I am puzzled by Potter's claim that Skolem arithmetic (just multiplication over the naturals) is finitely axiomatizable. Cegielski (1981) firmly asserts otherwise.

This is a superb book, but it has a very specific audience. It is a careful, systematic, investigation of the extent to which the methods of set theory can be used to address philosophical questions. So the audience needs to both be comfortable with the formal presentation of mathematical theories, and to know the issues in the philosophy of mathematics. If you lack the philosophical part, you'll wonder why Potter doesn't just use ZF, and why he keeps being drawn off into various topics along the way. If you lack the mathematical part, you'll find the book hard to understand, although it is extremely systematic. (If you don't know what ZF is, for example, I'd advise starting with some other book.)

Having said that, Potter goes out of his way to present matters clearly and explicitly. Readers who don't exactly fit the audience will learn an enormous amount from this book. Moreover, it is so clear and authoritative, and covers so much ground, that it deserves to be in the canon. It ought to displace Quine's Set Theory and its Logic, for example.

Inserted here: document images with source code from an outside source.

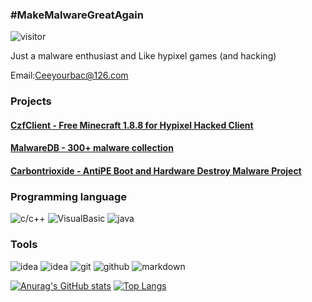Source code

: ### #MakeMalwareGreatAgain
![visitor](https://visitor-badge.laobi.icu/badge?page_id=cubk)

Just a malware enthusiast and Like hypixel games (and hacking)

Email:Ceeyourbac@126.com
### Projects
#### [CzfClient - Free Minecraft 1.8.8 for Hypixel Hacked Client](https://github.com/McModuleStudio/czfclient)
#### [MalwareDB - 300+ malware collection](https://github.com/cubk/HackToolsAndMalwareDB/tree/main/MalwareDB)
#### [Carbontrioxide - AntiPE Boot and Hardware Destroy Malware Project](https://github.com/cubk/Carbontrioxide/releases/tag/Main)
### Programming language
![c/c++](https://img.shields.io/badge/-c/c++-blue?style=for-the-badge&logo=c&logoColor=white)
![VisualBasic](https://img.shields.io/badge/-VisualBasic-blue?style=for-the-badge&logo=.NET&logoColor=white)
![java](https://img.shields.io/badge/-java-blue?style=for-the-badge&logo=java&logoColor=white)
### Tools
![idea](https://img.shields.io/badge/-VisualStudio-black?style=for-the-badge&logo=visualstudio&logoColor=white)
![idea](https://img.shields.io/badge/-idea-black?style=for-the-badge&logo=intellij-idea&logoColor=white)
![git](https://img.shields.io/badge/-git-black?style=for-the-badge&logo=git&logoColor=white)
![github](https://img.shields.io/badge/github-black?style=for-the-badge&logo=github&logoColor=white)
![markdown](https://img.shields.io/badge/-markdown-black?style=for-the-badge&logo=markdown&logoColor=white)

[![Anurag's GitHub stats](https://github-readme-stats.vercel.app/api?username=cubk&show_icons=true)](https://github.com/anuraghazra/github-readme-stats)
[![Top Langs](https://github-readme-stats.vercel.app/api/top-langs/?username=cubk)](https://github.com/anuraghazra/github-readme-stats)
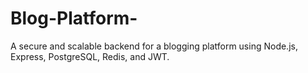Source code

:# Blog-Platform-
A secure and scalable backend for a blogging platform using Node.js, Express, PostgreSQL, Redis, and JWT.

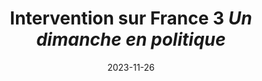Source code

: ---
layout: default
date: 2023-11-26
img: 
category: info
title: "Intervention sur France 3 <i>Un dimanche en politique</i>"
description: "Nous intervenons à propos du Plan de Prévention du Bruit dans le cadre de la réduction des nuisances 
sonores à Marseille."
tags: association
tag_url: /association/
button_name: Revoir l'émission en replay
doclink: "https://youtu.be/itTqPlX7Ci0"
meta: "noindex"
---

ZU is Potter's set theory (76). It is spare, and very powerful. I believe Potter is trying to capture as much as he can of Frege's original view of sets as logical objects, although he doesn't say this. ZU allows flocks of doves and packs of wolves to be sets, just as it intuitively ought to, but it can also capture the real and transfinite numbers. The book divides into four parts. First, there is the presentation of ZU and its properties. Then we get the usual development of the real numbers. The third section deals with ordinals and cardinals, and a fourth section the axiom of choice and the continuum hypothesis.

What sets the book apart, though, is its constant return to the history of its subject and the philosophical issues that have been embroiled in it up to the present. You can look through the book at any issue that interests you - Russell's paradox, non-standard analysis, whether there is some deeper notion of a collection underlying set-theory - and Potter always gives a clear explanation and has something interesting to say about it. With graduate students of sufficient ability, the book would make for a really worthwhile graduate level course in philosophy.

When I'd finished reading it, I wanted to read it again.

I have dropped the book after in(digesting) chapter 3 on hierarchies which amount, via Potter's cryptic style, to a hierarchy of horrors... One has almost to rewrite this chapter i.e. annotate every paragraph...

I finally turned to Suppes's "Axiomatic set theory", which is a little better, although... (see my review).

Why is it that Set Theory seems to count very few true didactically-talented authors of the caliber of Gauss, Hardy, Apostol, Tarski, Coxeter, Courant, Kline, Greenberg (though I don't share his enthousiasm for Potter's book), Russell (except for the Principia, the crowning example of unreadable masterpiece), Quine, Smullyan... ?

I might return to that book, one day, and try once more to overcome its repulsive aspects.